- Born: September 1, 1906 Anderson, South Carolina, U.S.
- Died: October 27, 1983 (aged 77) Birmingham, Alabama, U.S.
- Occupations: Founder, Chairman and Chief Executive Officer
- Known for: Chief Executive Officer of Daniel International Corporation philanthropist
- Spouse: Martha Stone Cobb Daniel
- Children: 2

= Robert Hugh Daniel =

Robert Hugh Daniel (September 1, 1906 - October 27, 1983) was the chairman and chief executive officer of Daniel International Corporation which he founded, along with his brother, in 1934. Daniel International, headquartered in Greenville, South Carolina, and Birmingham, Alabama, grew to become one of the largest construction and engineering firms in the world.
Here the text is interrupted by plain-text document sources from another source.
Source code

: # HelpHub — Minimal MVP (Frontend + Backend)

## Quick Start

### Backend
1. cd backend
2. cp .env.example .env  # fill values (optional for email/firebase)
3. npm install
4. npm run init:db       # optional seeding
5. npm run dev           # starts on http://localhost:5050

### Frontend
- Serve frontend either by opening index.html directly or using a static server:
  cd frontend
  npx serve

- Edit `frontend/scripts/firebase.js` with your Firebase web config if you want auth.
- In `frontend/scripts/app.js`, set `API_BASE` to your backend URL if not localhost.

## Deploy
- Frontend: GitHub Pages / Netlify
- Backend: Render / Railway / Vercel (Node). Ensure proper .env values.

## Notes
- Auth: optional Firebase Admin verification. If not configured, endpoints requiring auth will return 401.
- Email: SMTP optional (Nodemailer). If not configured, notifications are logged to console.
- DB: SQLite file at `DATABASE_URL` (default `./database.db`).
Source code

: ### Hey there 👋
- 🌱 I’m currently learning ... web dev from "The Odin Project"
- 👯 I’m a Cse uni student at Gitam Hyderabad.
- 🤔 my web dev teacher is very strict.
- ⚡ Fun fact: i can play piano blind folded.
In 1977 Daniel International was acquired by Fluor Corporation. He was also the founder of the Daniel Foundation of Alabama, which is one of the largest charitable foundations in Alabama. Daniel and his wife lived in Mountain Brook, Alabama. Hugh died on October 27, 1983, in Birmingham.

==Personal life==
R. Hugh Daniel attended The Citadel, The Military College of South Carolina in Charleston in the class of 1929, there he played on the varsity football and basketball team and was also the editor of the college newspaper, The Bulldog. After college, he was a Lieutenant Commander in the United States Navy. After his duties were finished in the Navy, he then became very successful in the construction business in Alabama and was also widely recognized for his philanthropic endeavors. He died on October 27, 1983. During his life Daniel was involved in the Kiwanis Club of Birmingham, The Birmingham Chamber of Commerce, the Canterbury Methodist Church, he was a member of the Birmingham Country Club, The Mountain Brook Club, the Relay House, and the Chi Psi fraternity.

==Business==
R. Hugh Daniel and his brother Charles founded the Daniel Corporation in 1934. The company, as founded by Daniel and now as part of Fluor, specializes in large scale construction, real estate, and industrial contracting. The business grew to over 40,000 employees and produced over $950 million in revenue in 1975, two years before it was acquired by the Fluor Corporation in 1977. The corporation was known as Fluor Daniel until 2002, when “Daniel” was dropped from the name.
Daniel was also the chairman of the board of directors for the Central Bank of Birmingham, now BBVA Compass. and served on the board of the bank's parent corporation Central Bancshares, Inc., served as a director for the Birmingham Museum of Art and the Baptist Hospitals Foundation, as well as several companies.

==Philanthropy==
The Daniel Foundation, based in Birmingham, Alabama, was established by R. Hugh and Charles E. Daniel in 1954 and is an endowment overseen by the Citadel Board of Visitors. It has allocated grant scholarships, athletics, discretionary funds, and supports the Citadel. It has also contributed generous donations to the music department of UAB to honor the late Martha Stone Cobb Daniel, widow of Mr. Daniel.
The Daniel Library located at the Citadel was dedicated to the Daniel brothers in 1960 for their various contributions to the institution.
The brothers also erected a carillion, completed in 1984 shortly after Daniel's death in honor of Thomas Dry Howie, a classmate at the Citadel. R. Hugh Daniel also donated the Daniel building in Greenville to the Citadel. In 1980, the 25 story structure was the largest gift any college in the nation had ever received at the time. In 2010, the Daniel Foundation provided $1.5 million for a major renovation of Daniel Library, with a new entry, group study spaces, and technology.